[Stored data]
%%

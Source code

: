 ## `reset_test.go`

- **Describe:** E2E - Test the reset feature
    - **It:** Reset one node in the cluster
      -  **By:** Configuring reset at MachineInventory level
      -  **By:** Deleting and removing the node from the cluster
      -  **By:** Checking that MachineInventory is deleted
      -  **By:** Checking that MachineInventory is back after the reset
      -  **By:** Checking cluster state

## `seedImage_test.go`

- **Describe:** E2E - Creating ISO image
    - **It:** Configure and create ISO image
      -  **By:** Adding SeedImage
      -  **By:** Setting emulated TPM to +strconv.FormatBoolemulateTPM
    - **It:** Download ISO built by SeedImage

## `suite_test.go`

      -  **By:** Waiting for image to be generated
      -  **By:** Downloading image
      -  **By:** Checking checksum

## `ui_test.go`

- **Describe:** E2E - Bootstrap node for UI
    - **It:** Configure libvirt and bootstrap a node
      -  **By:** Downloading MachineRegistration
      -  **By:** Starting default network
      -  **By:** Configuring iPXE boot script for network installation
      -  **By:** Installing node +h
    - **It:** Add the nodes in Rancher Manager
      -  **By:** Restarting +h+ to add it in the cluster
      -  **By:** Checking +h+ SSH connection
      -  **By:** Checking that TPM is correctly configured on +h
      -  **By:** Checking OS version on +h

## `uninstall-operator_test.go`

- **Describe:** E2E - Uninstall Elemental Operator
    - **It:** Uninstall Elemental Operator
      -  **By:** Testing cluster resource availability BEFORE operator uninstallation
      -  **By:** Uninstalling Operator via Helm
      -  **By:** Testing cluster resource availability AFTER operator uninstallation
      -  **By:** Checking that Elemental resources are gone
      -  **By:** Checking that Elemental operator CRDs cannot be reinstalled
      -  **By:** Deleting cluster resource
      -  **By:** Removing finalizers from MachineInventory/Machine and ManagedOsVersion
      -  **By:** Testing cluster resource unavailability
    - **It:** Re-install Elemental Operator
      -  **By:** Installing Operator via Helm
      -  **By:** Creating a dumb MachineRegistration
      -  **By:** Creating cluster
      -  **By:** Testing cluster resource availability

%%
%%

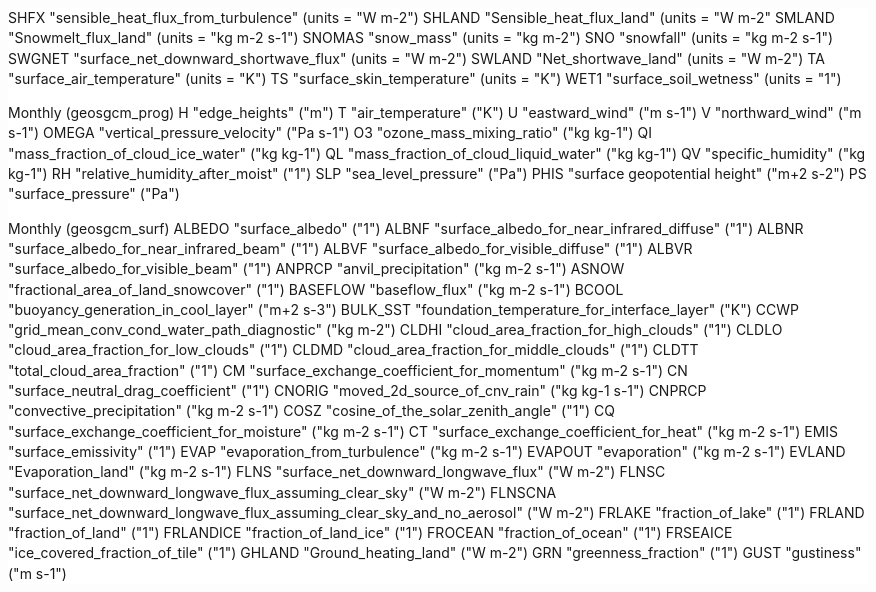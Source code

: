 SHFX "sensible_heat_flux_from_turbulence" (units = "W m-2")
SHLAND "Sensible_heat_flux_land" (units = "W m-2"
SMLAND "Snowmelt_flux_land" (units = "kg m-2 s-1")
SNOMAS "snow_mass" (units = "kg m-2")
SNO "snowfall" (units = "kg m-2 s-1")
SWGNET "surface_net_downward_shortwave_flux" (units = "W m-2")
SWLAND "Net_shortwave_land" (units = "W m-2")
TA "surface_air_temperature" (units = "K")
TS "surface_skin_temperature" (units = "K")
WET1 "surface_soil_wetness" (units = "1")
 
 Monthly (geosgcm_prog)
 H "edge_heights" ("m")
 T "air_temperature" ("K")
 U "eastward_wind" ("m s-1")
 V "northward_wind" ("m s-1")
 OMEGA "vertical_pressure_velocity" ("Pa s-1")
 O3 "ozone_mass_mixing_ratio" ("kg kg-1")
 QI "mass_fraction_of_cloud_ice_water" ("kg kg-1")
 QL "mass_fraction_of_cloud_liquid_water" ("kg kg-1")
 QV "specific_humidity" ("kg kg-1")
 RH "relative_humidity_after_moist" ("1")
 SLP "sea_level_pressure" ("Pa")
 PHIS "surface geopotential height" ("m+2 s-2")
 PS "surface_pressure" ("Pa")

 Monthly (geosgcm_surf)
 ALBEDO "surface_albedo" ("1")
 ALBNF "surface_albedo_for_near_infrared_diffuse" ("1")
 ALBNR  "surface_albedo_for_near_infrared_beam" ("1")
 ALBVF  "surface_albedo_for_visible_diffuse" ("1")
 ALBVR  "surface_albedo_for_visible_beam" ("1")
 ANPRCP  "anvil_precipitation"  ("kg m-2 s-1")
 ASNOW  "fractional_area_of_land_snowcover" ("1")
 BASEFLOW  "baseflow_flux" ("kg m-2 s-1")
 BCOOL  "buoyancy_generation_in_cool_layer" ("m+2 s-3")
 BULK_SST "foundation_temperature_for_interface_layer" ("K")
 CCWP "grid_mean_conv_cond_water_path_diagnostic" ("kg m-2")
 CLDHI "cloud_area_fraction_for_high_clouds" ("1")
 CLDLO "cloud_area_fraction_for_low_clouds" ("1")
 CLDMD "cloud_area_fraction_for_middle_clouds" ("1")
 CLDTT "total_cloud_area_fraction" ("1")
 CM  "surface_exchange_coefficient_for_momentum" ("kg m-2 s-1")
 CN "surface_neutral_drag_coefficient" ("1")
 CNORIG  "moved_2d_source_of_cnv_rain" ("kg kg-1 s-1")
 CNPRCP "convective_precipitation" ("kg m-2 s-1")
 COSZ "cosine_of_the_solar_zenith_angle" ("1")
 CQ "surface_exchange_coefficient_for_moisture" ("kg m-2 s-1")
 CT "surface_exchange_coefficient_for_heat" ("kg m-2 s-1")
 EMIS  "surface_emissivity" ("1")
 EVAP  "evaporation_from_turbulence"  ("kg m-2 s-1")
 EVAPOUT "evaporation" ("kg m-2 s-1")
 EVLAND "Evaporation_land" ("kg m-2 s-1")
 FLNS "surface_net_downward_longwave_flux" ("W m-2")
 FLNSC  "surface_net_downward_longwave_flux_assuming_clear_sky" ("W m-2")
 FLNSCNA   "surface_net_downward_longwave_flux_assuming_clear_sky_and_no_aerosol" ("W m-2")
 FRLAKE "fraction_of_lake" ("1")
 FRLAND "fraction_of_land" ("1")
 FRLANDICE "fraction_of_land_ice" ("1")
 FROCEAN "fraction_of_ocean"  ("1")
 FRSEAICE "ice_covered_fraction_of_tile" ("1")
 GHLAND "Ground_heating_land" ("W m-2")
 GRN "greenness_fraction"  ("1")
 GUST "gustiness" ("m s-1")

%%

* TASK STATEMENT
Every line above from the line with "- **Describe:** E2E - Bootstrap node for UI" to the line with "AFTER operator uninstallation" is wanted, ends included; write them out exactly and add no other line.

* SOLUTION TO THE PROBLEM
- **Describe:** E2E - Bootstrap node for UI
    - **It:** Configure libvirt and bootstrap a node
      -  **By:** Downloading MachineRegistration
      -  **By:** Starting default network
      -  **By:** Configuring iPXE boot script for network installation
      -  **By:** Installing node +h
    - **It:** Add the nodes in Rancher Manager
      -  **By:** Restarting +h+ to add it in the cluster
      -  **By:** Checking +h+ SSH connection
      -  **By:** Checking that TPM is correctly configured on +h
      -  **By:** Checking OS version on +h

## `uninstall-operator_test.go`

- **Describe:** E2E - Uninstall Elemental Operator
    - **It:** Uninstall Elemental Operator
      -  **By:** Testing cluster resource availability BEFORE operator uninstallation
      -  **By:** Uninstalling Operator via Helm
      -  **By:** Testing cluster resource availability AFTER operator uninstallation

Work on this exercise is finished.